§ **EXERCISE**
Everything from the first line of the records below through the line containing "regulární výraz $\rightarrow$" is to be retyped exactly; leave out the rest.

____ GIVEN RECORDS

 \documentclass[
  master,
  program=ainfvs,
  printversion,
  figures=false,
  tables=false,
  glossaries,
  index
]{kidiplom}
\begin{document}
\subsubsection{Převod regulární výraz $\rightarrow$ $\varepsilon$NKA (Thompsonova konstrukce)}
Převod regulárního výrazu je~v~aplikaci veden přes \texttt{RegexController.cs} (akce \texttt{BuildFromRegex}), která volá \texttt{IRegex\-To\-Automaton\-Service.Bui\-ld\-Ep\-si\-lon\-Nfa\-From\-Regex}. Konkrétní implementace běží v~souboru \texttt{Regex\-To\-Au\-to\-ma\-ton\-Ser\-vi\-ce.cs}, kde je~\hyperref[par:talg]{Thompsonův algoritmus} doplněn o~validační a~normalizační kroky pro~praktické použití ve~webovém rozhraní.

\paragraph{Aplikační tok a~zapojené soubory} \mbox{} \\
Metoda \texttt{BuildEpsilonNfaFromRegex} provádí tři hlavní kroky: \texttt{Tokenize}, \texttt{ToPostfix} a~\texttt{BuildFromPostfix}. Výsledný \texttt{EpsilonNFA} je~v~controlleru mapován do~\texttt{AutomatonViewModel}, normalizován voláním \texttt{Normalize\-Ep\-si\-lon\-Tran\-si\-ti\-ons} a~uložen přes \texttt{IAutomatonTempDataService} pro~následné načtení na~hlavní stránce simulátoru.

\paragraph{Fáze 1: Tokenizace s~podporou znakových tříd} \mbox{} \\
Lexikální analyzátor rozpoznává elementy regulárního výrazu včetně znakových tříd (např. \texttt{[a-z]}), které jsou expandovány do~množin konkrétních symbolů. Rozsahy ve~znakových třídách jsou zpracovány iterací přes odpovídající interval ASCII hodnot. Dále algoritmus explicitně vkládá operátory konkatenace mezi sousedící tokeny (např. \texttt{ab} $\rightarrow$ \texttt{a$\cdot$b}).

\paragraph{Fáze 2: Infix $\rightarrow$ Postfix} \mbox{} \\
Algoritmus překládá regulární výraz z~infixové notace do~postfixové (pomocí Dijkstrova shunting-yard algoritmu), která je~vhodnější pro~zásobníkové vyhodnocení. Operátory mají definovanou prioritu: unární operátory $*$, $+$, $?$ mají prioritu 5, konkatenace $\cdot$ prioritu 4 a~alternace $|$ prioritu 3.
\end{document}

________

§ **WORKED SOLUTION**
 \documentclass[
  master,
  program=ainfvs,
  printversion,
  figures=false,
  tables=false,
  glossaries,
  index
]{kidiplom}
\begin{document}
\subsubsection{Převod regulární výraz $\rightarrow$ $\varepsilon$NKA (Thompsonova konstrukce)}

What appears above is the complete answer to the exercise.